• **AIM OF THE EXERCISE**: Please copy each line of the listing below in which the word "Dumb" appears.

• **STUDY MATERIAL**:
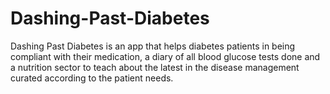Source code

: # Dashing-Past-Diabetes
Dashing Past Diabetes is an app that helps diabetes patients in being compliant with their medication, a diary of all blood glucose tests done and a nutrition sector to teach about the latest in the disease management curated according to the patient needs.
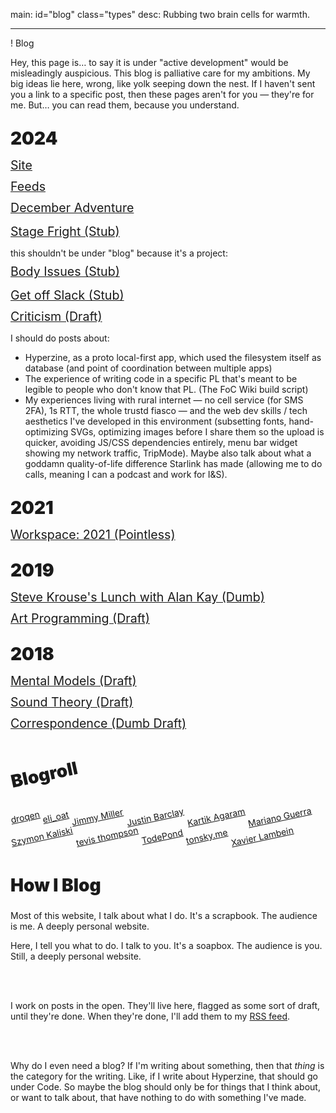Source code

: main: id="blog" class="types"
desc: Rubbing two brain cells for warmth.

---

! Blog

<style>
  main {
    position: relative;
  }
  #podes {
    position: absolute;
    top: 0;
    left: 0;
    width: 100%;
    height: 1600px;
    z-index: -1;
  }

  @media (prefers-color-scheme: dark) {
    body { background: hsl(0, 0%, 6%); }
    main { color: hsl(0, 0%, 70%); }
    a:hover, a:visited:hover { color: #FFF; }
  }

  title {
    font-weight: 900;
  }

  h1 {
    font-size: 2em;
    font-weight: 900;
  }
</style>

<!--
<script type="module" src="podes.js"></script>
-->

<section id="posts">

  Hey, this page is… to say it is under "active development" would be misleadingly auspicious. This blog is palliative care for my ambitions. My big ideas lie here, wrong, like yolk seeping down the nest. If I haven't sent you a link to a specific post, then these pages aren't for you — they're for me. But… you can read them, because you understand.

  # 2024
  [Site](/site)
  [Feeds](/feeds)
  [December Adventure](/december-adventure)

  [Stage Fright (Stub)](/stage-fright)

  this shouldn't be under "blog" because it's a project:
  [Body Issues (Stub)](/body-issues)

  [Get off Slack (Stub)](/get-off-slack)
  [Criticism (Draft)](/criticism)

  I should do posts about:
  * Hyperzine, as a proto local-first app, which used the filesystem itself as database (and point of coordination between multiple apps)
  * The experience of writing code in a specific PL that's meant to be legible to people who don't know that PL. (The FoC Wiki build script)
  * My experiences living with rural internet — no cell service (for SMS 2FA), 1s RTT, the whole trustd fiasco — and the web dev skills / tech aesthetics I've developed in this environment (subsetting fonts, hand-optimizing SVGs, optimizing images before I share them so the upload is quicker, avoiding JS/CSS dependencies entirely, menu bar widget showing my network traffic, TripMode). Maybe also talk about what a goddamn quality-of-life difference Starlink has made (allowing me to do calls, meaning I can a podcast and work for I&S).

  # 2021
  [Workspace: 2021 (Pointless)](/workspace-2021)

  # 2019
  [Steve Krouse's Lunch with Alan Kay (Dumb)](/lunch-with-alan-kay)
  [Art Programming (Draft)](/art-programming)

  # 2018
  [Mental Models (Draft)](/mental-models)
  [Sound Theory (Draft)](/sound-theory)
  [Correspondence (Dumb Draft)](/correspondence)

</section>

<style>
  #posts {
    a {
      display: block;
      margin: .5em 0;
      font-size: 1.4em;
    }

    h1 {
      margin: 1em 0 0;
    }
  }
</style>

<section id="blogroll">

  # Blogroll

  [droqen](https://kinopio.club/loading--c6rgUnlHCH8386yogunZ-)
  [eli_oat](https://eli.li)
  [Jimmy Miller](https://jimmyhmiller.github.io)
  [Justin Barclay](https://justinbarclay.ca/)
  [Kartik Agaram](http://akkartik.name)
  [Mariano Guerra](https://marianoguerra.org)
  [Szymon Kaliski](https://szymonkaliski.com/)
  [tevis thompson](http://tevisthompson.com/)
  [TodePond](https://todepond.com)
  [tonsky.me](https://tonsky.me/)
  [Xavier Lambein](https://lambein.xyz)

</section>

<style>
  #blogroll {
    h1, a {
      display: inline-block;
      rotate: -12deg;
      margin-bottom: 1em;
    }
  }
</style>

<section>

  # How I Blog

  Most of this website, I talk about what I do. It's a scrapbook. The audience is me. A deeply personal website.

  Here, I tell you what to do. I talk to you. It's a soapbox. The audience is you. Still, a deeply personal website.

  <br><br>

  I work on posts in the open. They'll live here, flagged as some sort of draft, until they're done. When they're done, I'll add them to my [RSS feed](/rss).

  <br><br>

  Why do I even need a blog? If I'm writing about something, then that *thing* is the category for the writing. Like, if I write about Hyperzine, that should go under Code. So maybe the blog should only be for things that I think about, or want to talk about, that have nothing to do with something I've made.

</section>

• **EXPECTED OUTPUT**:
  [Steve Krouse's Lunch with Alan Kay (Dumb)](/lunch-with-alan-kay)
  [Correspondence (Dumb Draft)](/correspondence)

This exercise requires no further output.